Students Emergency Action for Liberal Democracy (SEALDs) is also denting the image of Japanese students as either apolitical introverts, who left protests to their elders, or rightwing geeks.
Japan has not seen significant student protests since the 1960s, and civic demonstrations since then have been peopled primarily with graying left-wing activists.
That changed when SEALDs sprang to public notice by sponsoring weekly rallies near parliament against unpopular defense bills that Abe’s ruling bloc pushed through the lower house last month.
The bills, based on a cabinet resolution reinterpreting Japan’s pacifist constitution, could let troops fight abroad for the first time since World War Two.
“If one government can change things just with their interpretation, then the constitution itself is altered and the government can do whatever it wants,” Okuda, wearing a T-shirt with the motto “Destroy Fascism”, told Reuters.
Unlike the Marxist students who took to Japan’s streets in the 1960s, SEALDs members shun violence.
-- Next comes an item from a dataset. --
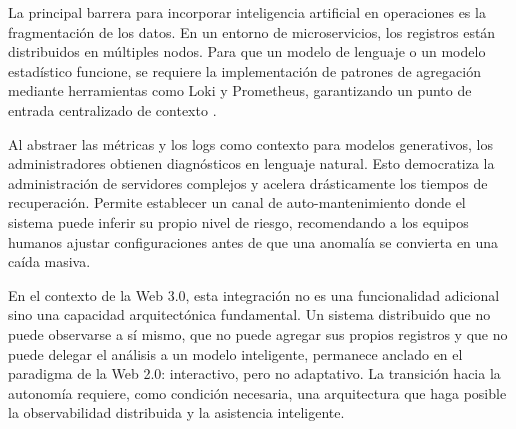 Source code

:La principal barrera para incorporar inteligencia artificial en operaciones es la fragmentaci\'{o}n de los datos. En un entorno de microservicios, los registros est\'{a}n distribuidos en m\'{u}ltiples nodos. Para que un modelo de lenguaje o un modelo estad\'{i}stico funcione, se requiere la implementaci\'{o}n de patrones de agregaci\'{o}n mediante herramientas como Loki y Prometheus, garantizando un punto de entrada centralizado de contexto \cite{newman2015building}.

Al abstraer las m\'{e}tricas y los logs como contexto para modelos generativos, los administradores obtienen diagn\'{o}sticos en lenguaje natural. Esto democratiza la administraci\'{o}n de servidores complejos y acelera dr\'{a}sticamente los tiempos de recuperaci\'{o}n. Permite establecer un canal de auto-mantenimiento donde el sistema puede inferir su propio nivel de riesgo, recomendando a los equipos humanos ajustar configuraciones antes de que una anomal\'{i}a se convierta en una ca\'{i}da masiva.

En el contexto de la Web 3.0, esta integraci\'{o}n no es una funcionalidad adicional sino una capacidad arquitect\'{o}nica fundamental. Un sistema distribuido que no puede observarse a s\'{i} mismo, que no puede agregar sus propios registros y que no puede delegar el an\'{a}lisis a un modelo inteligente, permanece anclado en el paradigma de la Web 2.0: interactivo, pero no adaptativo. La transici\'{o}n hacia la autonom\'{i}a requiere, como condici\'{o}n necesaria, una arquitectura que haga posible la observabilidad distribuida y la asistencia inteligente.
Their manifesto urges respect for the constitution, a robust social safety net and peaceful security policies - concepts that opinion polls suggest resonate with many 70 years after Japan’s defeat in World War Two.
Public angst over the defense bills has eroded support for Abe, with polls showing those who oppose him outnumbering his supporters. But SEALDs is getting under the skin of right-wing nationalists, with blogs hinting that the group may harbor Chinese spies - an accusation for which there is no serious evidence.
Advocates of the security bills argue the changes are needed to help cope with the threat of an increasingly assertive China.
Formed in December 2013 by students shocked by passage of a controversial state secrets act, SEALDs now has nearly 400 members.
“A TV announcer said ‘Today, democracy has ended’,” Okada said, recalling the day the secrets act passed parliament. “But we thought, if there is an end, there is also a beginning.”
The students were also motivated by the inability of huge protests after Japan’s March 2011 Fukushima nuclear disaster to derail government plans to restart off-line reactors.
SEALDs is cooperating with about a dozen civic activist groups in organizing a protest rally on Sunday that sponsors hope will attract 100,000 people.
In a show of youthful exuberance, SEALDs is dreaming of an even bigger turnout - a 300,000-strong crowd equal to that which in 1960 forced Abe’s grandfather, then-premier Nobusuke Kishi, to quit over a U.S.-Japan security treaty.
“They are galvanizing other age groups,” said Koichi Nakano, a professor at Sophia University in Tokyo. “SEALDs projects the image that you can be normal and fashionable and political at the same time.”
Kazuto Nakayama, 68, who took part in a protest last week, said it was time for “older folks” to pass the baton.
“I think we cannot change Japan without the power of youth,” he said.
Okuda admits that blocking the security bills will be tough since opposition parties are split and outnumbered.
Analysts say toppling Abe is also a long-shot, but the public backlash against the security bills could well make his ruling Liberal Democratic Party wary of pushing even bolder changes, such as formally revising the constitution.
The students are already eyeing a July 2016 upper house election, when the voting age will be lowered to 18 from 20, as a chance to weaken the LDP’s grip on power.
“This is not a top-down movement, mobilized by the leaders of certain groups,” Okuda said. “No one can stop people who have begun to think and take action as individuals.”